Task details:
Your answer should consist of each line below that contains the string "years".

(Records contained in a dataset)
******************************

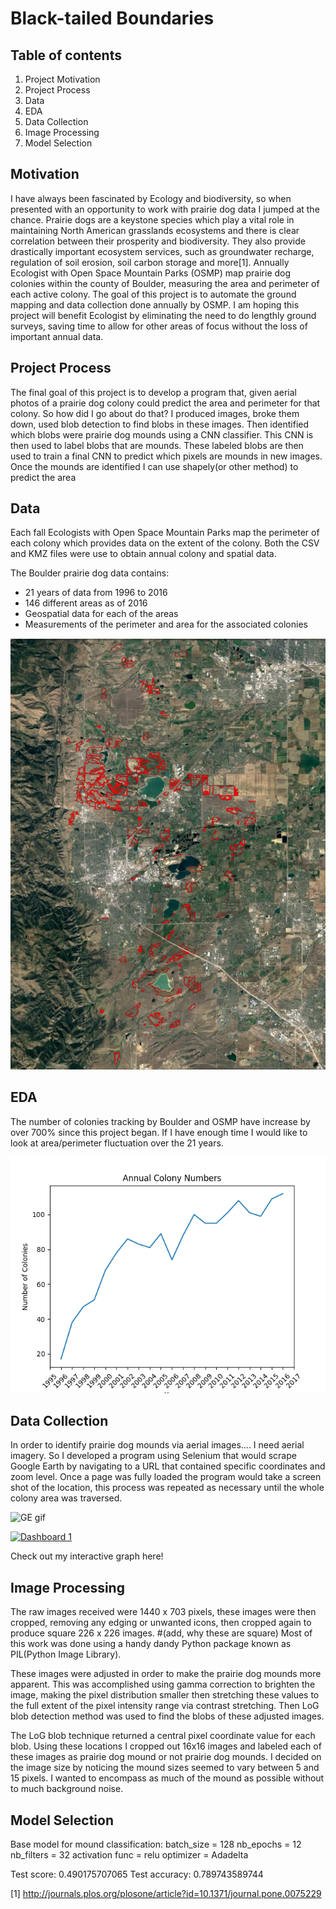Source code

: 
Black-tailed Boundaries
=======================


 Table of contents
 -----------------
1. Project Motivation
2. Project Process
3. Data
4. EDA
5. Data Collection
6. Image Processing
7. Model Selection


Motivation
----------
 I have always been fascinated by Ecology and biodiversity, so when presented with an opportunity to work with prairie dog data I jumped at the chance. Prairie dogs are a keystone species which play a vital role in maintaining North American grasslands ecosystems and there is clear correlation between their prosperity and biodiversity. They also provide drastically important ecosystem services, such as groundwater recharge, regulation of soil erosion, soil carbon storage and more[1]. Annually Ecologist with Open Space Mountain Parks (OSMP) map prairie dog colonies within the county of Boulder, measuring the area and perimeter of each active colony. The goal of this project is to automate the ground mapping and data collection done annually by OSMP. I am hoping this project will benefit Ecologist by eliminating the need to do lengthly ground surveys, saving time to allow for other areas of focus without the loss of important annual data.

 Project Process
 -------
 The final goal of this project is to develop a program that, given aerial photos of a prairie dog colony could predict the area and perimeter for that colony. So how did I go about do that? I produced images, broke them down, used blob detection to find blobs in these images. Then identified which blobs were prairie dog mounds using a CNN classifier. This CNN is then used to label blobs that are mounds. These labeled blobs are then used to train a final CNN to predict which pixels are mounds in new images. Once the mounds are identified I can use shapely(or other method) to predict the area

Data
----
Each fall Ecologists with Open Space Mountain Parks map the perimeter of each colony which provides data on the extent of the colony. Both the CSV and KMZ files were use to obtain annual colony and spatial data.

The Boulder prairie dog data contains:
- 21 years of data from 1996 to 2016
- 146 different areas as of 2016
- Geospatial data for each of the areas
- Measurements of the perimeter and area for the associated colonies

![areas image](images/area_ss.png)


EDA
---
 The number of colonies tracking by Boulder and OSMP have increase by over 700% since this project began. If I have enough time I would like to look at area/perimeter fluctuation over the 21 years.

![Annual area numbers](images/colony_growth.png)


Data Collection
---------------
In order to identify prairie dog mounds via aerial images.... I need aerial imagery. So I developed a program using Selenium that would scrape Google Earth by navigating to a URL that contained specific coordinates and zoom level. Once a page was fully loaded the program would take a screen shot of the location, this process was repeated as necessary until the whole colony area was traversed.  

![GE gif](images/ge_gif.gif)

[<div class='tableauPlaceholder' id='viz1497916619131' style='position: relative'><noscript><a href='#'><img alt='Dashboard 1 ' src='https:&#47;&#47;public.tableau.com&#47;static&#47;images&#47;Bo&#47;Boulder_prairie_dog_areas&#47;Dashboard1&#47;1_rss.png' style='border: none' /></a></noscript><object class='tableauViz'  style='display:none;'><param name='host_url' value='https%3A%2F%2Fpublic.tableau.com%2F' /> <param name='site_root' value='' /><param name='name' value='Boulder_prairie_dog_areas&#47;Dashboard1' /><param name='tabs' value='no' /><param name='toolbar' value='yes' /><param name='static_image' value='https:&#47;&#47;public.tableau.com&#47;static&#47;images&#47;Bo&#47;Boulder_prairie_dog_areas&#47;Dashboard1&#47;1.png' /> <param name='animate_transition' value='yes' /><param name='display_static_image' value='yes' /><param name='display_spinner' value='yes' /><param name='display_overlay' value='yes' /><param name='display_count' value='yes' /></object></div>](https://public.tableau.com/views/Boulder_prairie_dog_areas/Dashboard1?:embed=y&:display_count=yes)

Check out my interactive graph here!              


Image Processing
----------------
The raw images received were 1440 x 703 pixels, these images were then cropped, removing any edging or unwanted icons, then cropped again to produce square 226 x 226 images. #(add, why these are square) Most of this work was done using a handy dandy Python package known as PIL(Python Image Library).

These images were adjusted in order to make the prairie dog mounds more apparent. This was accomplished using gamma correction to brighten the image, making the pixel distribution smaller then stretching these values to the full extent of the pixel intensity range via contrast stretching. Then LoG blob detection method was used to find the blobs of these adjusted images.

The LoG blob technique returned a central pixel coordinate value for each blob. Using these locations I cropped out 16x16 images and labeled each of these images as prairie dog mound or not prairie dog mounds. I decided on the image size by noticing the mound sizes seemed to vary between 5 and 15 pixels. I wanted to encompass as much of the mound as possible without to much background noise.

Model Selection
---------------
Base model for mound classification:
batch_size = 128
nb_epochs = 12
nb_filters = 32
activation func = relu
optimizer = Adadelta

Test score: 0.490175707065
Test accuracy: 0.789743589744

[1] http://journals.plos.org/plosone/article?id=10.1371/journal.pone.0075229
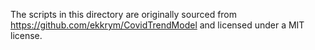 The scripts in this directory are originally sourced from https://github.com/ekkrym/CovidTrendModel and licensed under a MIT license.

******************************

Exercise solution:
- 21 years of data from 1996 to 2016
 The number of colonies tracking by Boulder and OSMP have increase by over 700% since this project began. If I have enough time I would like to look at area/perimeter fluctuation over the 21 years.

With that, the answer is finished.